What you are asked to do >> For every line in the data below that contains "前項登記", copy the line.

Saved data entries >>
===

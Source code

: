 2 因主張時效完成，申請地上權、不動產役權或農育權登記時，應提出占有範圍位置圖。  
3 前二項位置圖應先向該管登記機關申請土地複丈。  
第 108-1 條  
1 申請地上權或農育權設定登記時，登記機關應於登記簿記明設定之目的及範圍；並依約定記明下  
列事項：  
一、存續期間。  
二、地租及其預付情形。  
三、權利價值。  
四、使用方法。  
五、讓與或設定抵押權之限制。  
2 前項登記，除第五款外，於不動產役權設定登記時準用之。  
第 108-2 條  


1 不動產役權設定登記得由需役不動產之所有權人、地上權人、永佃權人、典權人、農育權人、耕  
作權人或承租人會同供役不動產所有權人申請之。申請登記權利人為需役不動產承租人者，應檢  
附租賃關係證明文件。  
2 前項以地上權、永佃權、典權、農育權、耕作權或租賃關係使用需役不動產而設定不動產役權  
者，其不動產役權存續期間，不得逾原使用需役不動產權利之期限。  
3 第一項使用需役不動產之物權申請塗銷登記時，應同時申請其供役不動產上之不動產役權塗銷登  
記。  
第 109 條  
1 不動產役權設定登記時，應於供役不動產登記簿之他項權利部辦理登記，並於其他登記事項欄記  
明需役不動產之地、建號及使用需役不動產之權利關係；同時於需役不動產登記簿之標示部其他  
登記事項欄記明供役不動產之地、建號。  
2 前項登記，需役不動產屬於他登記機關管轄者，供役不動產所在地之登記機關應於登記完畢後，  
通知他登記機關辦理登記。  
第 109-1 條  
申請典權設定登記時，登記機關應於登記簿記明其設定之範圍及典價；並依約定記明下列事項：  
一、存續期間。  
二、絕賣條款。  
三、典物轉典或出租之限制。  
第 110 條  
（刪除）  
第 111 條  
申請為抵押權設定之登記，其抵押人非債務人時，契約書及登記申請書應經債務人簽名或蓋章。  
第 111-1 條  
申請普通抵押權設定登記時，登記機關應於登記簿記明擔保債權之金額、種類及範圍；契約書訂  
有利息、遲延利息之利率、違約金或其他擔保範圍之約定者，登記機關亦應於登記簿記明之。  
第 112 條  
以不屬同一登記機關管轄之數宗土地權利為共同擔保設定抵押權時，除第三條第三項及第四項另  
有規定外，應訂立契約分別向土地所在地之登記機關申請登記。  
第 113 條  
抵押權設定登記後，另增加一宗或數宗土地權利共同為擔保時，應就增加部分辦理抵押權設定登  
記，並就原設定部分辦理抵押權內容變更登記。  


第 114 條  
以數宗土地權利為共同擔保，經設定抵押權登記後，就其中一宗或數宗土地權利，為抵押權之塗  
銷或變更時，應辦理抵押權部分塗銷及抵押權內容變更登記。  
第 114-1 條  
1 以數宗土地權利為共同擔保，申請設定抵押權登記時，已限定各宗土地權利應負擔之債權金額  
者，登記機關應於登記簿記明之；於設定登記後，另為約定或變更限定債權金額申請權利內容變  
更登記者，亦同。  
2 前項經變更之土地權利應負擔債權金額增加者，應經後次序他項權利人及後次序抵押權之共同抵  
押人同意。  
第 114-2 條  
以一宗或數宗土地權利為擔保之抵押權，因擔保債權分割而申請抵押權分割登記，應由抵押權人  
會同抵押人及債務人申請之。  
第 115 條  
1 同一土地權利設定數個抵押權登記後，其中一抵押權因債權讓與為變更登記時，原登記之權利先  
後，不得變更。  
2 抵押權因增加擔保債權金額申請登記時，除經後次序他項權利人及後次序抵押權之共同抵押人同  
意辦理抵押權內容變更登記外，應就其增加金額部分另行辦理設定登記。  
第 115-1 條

===

Answer area >>
2 前項登記，除第五款外，於不動產役權設定登記時準用之。  
2 前項登記，需役不動產屬於他登記機關管轄者，供役不動產所在地之登記機關應於登記完畢後，  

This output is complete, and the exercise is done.